Friday, October 15, 2010

WW2 Casualties of Lamplugh, Cumbria




The Lamplugh War Memorial outside Lamplugh Church
This is the white granite monument below the church window
(The Church is dedicated to St Michael and All Angels)


For additional information click on ‘Comments’ below.

2 Comments:

Blogger ritsonvaljos said...

(1) The War Memorial

The War Memorial at Lamplugh, Cumbria (previously Cumberland) is located in the Parish Churchyard. It was first dedicated in June 1921, listing the names of 30 casualties of the First World War. During WW2 there were 4 service casualties from the district, whose names were subsequently added after the war.

(2) The WW2 Casualties of Lamplugh

(a) Leading Aircaftman James Benn, Service No:1076715, Royal Air Force Volunteer Reserve.

On June 10 1921 twins were born into the Lamplugh farming family of Braithwaite and Sarah Benn of Smaithwaite. The following day, June 11 1921, the twins were taken to the Established Church of St Michael and All Angels to be baptised by the Rector, Reverend Richard Haythornthwaite.

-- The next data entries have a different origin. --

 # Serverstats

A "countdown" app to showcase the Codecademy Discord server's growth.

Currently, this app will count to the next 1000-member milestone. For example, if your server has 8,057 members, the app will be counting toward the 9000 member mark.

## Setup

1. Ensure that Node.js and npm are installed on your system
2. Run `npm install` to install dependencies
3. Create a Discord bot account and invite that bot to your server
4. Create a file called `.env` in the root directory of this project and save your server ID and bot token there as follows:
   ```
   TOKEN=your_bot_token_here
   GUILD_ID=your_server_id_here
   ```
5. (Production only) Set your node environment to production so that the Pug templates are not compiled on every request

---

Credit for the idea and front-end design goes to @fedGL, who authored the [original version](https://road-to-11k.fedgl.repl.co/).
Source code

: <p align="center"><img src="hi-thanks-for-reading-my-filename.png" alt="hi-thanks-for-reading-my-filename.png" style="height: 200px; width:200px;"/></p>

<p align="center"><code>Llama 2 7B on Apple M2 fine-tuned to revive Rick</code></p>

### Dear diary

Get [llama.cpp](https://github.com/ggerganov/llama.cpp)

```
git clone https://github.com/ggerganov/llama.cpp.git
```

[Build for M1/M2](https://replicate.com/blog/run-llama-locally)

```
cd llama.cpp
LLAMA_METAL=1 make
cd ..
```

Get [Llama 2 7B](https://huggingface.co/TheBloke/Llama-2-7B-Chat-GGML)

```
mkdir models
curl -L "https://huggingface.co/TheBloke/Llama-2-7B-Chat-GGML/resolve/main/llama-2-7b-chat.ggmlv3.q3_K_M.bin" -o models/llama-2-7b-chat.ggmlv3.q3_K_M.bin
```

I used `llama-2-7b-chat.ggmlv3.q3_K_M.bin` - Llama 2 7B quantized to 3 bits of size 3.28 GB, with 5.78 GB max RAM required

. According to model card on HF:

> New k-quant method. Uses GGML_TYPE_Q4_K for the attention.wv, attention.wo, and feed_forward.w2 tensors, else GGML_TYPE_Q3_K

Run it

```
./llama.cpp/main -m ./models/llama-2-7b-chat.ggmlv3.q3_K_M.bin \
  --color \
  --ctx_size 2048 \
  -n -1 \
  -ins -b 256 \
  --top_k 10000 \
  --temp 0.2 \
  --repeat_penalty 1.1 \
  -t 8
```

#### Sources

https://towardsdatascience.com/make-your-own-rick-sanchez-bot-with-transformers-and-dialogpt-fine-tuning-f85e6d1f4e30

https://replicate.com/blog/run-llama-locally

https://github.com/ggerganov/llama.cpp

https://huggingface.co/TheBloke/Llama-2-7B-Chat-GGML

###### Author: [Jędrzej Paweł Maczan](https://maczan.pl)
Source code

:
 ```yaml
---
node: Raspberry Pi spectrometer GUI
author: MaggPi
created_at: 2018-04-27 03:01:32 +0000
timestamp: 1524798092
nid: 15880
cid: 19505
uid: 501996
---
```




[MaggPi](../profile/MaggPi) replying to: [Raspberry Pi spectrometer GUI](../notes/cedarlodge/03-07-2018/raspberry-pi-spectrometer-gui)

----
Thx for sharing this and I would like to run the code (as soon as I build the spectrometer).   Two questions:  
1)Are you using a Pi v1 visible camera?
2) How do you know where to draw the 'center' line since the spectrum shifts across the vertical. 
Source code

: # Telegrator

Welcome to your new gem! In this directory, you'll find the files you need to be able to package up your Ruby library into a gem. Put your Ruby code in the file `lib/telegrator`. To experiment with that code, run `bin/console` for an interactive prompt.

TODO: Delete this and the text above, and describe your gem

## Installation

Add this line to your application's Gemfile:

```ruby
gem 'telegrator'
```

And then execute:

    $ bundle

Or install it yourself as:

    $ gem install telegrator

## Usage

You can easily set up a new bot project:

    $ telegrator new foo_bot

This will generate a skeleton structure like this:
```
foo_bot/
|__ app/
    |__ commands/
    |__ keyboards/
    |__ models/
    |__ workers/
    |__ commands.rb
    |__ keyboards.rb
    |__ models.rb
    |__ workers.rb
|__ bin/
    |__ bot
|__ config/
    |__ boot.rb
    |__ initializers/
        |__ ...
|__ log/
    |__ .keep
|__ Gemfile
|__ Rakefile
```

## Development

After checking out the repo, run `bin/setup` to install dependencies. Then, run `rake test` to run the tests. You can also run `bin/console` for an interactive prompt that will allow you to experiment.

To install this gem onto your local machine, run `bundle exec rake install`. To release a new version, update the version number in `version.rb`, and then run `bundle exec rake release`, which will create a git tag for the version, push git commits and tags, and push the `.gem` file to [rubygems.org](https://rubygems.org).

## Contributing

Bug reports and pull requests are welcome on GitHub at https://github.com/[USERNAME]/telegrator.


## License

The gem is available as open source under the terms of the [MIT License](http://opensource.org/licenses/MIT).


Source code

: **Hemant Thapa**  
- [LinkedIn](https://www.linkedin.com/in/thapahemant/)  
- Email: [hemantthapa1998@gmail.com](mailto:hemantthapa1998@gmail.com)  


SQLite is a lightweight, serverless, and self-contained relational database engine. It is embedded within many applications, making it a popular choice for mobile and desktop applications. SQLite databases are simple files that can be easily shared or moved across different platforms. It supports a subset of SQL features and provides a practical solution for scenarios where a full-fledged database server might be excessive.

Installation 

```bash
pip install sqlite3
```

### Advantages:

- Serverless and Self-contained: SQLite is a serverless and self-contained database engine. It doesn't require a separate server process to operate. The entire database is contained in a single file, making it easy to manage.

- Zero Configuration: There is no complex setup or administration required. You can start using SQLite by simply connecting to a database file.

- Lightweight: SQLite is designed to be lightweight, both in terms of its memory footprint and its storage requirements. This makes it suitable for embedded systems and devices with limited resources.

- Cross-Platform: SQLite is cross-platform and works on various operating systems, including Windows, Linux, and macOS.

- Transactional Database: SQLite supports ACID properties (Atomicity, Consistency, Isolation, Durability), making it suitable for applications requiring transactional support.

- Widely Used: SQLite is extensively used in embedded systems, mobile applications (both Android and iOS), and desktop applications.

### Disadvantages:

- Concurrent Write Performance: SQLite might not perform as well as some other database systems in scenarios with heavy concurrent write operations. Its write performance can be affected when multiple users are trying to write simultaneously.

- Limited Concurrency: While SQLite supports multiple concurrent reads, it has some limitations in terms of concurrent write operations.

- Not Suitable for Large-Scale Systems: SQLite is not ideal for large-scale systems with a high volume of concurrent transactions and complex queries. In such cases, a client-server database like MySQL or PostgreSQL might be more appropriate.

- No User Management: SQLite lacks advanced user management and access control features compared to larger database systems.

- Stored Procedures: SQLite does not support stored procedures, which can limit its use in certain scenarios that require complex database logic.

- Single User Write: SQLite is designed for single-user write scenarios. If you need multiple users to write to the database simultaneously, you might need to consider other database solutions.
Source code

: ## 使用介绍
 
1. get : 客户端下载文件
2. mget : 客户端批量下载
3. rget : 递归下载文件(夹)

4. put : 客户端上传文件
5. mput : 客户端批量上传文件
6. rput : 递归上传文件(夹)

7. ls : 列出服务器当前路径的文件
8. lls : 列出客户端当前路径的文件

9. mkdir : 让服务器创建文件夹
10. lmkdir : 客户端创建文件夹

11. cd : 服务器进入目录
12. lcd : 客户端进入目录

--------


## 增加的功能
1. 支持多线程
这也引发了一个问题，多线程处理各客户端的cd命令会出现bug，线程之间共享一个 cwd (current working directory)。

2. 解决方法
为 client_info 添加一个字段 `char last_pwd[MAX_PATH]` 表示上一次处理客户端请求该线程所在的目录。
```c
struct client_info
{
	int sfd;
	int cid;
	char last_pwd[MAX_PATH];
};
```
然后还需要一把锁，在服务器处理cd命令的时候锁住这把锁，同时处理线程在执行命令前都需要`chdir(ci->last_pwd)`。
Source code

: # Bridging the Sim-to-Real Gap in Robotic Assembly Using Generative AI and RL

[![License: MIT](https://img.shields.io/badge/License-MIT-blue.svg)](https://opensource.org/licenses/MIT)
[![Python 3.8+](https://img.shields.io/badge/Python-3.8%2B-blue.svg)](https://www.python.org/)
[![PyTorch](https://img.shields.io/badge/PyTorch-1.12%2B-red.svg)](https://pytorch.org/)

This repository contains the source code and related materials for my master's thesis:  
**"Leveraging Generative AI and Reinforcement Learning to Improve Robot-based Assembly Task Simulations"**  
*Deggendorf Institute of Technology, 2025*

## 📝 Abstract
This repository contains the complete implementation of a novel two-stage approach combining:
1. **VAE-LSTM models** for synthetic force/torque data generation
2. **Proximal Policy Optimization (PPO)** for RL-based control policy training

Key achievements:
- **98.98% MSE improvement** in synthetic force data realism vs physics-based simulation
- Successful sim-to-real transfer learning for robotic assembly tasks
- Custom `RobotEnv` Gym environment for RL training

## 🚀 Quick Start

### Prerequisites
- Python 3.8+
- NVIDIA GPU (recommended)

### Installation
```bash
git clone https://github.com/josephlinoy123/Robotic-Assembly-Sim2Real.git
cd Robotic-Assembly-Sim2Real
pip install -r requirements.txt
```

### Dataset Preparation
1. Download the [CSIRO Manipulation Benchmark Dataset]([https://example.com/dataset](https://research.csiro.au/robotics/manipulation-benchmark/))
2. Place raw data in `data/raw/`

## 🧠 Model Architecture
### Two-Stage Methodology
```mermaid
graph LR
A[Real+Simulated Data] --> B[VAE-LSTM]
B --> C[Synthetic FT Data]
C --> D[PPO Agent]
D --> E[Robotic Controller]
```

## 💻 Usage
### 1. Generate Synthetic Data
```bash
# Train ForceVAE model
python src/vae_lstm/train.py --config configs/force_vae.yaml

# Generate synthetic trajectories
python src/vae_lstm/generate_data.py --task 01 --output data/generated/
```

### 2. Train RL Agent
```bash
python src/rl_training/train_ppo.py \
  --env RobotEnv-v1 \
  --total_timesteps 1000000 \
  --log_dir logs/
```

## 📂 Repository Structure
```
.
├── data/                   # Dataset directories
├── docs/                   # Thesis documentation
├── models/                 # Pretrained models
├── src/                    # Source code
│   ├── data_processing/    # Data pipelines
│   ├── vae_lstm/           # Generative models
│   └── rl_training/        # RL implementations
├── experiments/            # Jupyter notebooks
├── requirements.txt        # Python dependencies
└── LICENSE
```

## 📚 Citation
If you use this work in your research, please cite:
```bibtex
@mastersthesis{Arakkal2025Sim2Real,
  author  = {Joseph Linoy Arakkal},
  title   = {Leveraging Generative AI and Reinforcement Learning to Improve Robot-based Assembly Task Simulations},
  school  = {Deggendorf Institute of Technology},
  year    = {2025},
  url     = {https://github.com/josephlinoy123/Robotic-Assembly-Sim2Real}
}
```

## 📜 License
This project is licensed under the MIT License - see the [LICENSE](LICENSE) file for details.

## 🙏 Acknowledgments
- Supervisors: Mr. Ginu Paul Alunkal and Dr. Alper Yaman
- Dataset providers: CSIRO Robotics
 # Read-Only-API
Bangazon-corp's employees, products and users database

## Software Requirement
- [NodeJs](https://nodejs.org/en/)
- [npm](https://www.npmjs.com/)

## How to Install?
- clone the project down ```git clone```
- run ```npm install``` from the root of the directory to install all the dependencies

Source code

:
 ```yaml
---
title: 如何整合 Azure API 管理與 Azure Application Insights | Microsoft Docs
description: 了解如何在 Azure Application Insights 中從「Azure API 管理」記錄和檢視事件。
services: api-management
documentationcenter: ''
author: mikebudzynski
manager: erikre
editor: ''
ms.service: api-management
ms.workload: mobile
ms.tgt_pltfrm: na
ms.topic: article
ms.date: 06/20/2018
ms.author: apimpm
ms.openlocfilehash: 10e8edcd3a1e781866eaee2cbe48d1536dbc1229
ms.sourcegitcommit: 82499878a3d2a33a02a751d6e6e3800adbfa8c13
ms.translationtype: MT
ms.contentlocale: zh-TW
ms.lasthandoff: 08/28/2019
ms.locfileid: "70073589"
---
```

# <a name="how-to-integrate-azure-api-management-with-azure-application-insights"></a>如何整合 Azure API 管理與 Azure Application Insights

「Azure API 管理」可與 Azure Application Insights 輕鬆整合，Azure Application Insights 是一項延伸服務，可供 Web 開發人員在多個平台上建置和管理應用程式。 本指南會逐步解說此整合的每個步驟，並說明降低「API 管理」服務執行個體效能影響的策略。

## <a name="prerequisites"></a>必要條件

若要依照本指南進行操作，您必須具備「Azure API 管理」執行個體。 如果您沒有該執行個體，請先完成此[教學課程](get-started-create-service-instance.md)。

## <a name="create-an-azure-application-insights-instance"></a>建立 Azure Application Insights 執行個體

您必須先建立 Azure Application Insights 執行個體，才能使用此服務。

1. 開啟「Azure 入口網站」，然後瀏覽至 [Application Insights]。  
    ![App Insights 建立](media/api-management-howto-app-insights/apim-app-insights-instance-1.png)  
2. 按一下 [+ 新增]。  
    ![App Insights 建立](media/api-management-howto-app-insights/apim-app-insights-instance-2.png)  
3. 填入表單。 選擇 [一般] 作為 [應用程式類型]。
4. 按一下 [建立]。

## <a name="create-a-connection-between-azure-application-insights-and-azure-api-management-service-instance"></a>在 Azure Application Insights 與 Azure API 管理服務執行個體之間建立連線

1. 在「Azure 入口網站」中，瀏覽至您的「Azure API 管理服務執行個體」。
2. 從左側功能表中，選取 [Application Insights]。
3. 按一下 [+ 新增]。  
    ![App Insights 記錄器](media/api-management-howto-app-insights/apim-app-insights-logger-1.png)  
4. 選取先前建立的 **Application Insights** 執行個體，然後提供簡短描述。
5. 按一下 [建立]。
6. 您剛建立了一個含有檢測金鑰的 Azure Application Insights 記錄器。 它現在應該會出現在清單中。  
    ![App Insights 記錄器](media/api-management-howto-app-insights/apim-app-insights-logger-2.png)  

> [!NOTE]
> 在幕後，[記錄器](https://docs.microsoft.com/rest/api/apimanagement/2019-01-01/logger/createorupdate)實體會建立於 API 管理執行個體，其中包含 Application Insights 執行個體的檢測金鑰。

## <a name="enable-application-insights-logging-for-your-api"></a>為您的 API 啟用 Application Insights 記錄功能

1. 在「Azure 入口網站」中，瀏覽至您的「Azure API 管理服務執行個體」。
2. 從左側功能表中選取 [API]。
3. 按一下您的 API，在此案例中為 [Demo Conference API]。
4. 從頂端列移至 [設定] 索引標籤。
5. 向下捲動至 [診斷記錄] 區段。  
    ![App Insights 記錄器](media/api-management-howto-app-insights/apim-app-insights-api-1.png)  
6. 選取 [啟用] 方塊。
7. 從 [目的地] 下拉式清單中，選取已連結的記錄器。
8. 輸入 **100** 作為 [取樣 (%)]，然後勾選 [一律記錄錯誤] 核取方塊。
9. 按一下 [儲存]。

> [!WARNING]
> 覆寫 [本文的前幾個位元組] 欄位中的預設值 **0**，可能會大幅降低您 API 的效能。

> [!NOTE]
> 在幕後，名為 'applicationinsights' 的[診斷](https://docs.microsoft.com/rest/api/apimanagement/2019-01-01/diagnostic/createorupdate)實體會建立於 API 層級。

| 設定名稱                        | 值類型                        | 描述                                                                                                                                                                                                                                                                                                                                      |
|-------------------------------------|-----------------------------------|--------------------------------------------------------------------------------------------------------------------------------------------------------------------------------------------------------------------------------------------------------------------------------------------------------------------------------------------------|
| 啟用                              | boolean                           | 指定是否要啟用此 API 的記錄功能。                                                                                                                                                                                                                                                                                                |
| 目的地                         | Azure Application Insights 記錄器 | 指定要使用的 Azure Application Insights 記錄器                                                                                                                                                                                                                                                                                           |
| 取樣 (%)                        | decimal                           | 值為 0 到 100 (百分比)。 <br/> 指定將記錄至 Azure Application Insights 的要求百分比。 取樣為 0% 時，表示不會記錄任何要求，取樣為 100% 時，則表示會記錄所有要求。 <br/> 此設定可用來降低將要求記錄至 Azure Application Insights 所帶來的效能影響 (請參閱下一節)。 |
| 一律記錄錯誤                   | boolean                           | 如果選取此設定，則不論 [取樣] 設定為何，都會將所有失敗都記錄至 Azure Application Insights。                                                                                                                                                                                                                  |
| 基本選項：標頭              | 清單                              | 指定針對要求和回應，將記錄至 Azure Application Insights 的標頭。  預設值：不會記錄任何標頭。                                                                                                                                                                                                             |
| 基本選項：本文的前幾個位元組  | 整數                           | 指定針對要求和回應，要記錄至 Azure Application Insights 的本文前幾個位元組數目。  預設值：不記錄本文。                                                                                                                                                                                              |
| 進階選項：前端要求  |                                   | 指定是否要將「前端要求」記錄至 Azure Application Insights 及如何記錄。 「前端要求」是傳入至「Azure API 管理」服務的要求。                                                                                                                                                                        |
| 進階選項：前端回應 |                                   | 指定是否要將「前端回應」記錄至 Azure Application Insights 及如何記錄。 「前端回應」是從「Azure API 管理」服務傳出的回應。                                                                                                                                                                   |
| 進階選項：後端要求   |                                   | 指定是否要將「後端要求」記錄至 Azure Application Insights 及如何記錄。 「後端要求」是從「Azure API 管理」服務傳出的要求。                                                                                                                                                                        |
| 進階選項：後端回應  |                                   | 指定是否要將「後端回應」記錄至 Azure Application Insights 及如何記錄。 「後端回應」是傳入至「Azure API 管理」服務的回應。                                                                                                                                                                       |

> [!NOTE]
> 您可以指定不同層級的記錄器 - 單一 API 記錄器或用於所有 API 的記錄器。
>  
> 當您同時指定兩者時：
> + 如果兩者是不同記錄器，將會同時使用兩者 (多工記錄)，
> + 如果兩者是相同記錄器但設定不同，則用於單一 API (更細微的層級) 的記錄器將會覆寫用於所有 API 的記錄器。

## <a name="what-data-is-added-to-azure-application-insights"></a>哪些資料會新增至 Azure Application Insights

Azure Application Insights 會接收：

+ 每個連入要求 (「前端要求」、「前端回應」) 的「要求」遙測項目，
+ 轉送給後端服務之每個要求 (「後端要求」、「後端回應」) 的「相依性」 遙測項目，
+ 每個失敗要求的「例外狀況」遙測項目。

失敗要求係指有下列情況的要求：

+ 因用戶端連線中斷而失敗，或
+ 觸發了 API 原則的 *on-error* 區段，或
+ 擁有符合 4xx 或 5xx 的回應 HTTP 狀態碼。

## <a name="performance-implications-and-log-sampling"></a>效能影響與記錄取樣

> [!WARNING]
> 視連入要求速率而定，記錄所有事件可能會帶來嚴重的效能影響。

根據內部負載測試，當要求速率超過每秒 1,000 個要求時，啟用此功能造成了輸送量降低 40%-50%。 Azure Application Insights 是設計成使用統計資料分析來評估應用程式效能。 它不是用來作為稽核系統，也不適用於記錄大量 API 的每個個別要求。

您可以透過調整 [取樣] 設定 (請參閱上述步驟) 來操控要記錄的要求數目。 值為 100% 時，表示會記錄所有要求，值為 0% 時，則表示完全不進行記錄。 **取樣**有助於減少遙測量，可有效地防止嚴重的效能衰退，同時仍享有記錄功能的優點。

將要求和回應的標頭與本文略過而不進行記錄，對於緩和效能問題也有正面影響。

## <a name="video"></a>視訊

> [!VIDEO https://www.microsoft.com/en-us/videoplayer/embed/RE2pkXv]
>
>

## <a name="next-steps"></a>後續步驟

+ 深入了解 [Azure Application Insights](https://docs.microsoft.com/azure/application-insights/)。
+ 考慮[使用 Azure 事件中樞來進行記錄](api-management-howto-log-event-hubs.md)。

One of Mr and Mrs Benn’s newly-born twins was a girl and given the name Jane. The other twin, a boy, was given the name James. The church registers show that these were the last two baptisms in the parish before the dedication of the Lamplugh War Memorial in the churchyard, which took place on June 21 1921. This memorial was to the Fallen of the ‘War to end all wars’. History was to prove this was not to be so.

According to the parish registers Jane Benn passed away in infancy, on July 12 1921. Some years afterwards, Jane’s twin brother James Benn went to serve in the RAF Volunteer Reserve during WW2. He served in southern England.

Tragically, the last son of the parish to be baptised in the church before the War memorial of the 1914 – 1918 War was dedicated, LAC James Benn became the first casualty of yet another World War. He died on 4 November 1943 and was brought home to Lamplugh and interred in the churchyard.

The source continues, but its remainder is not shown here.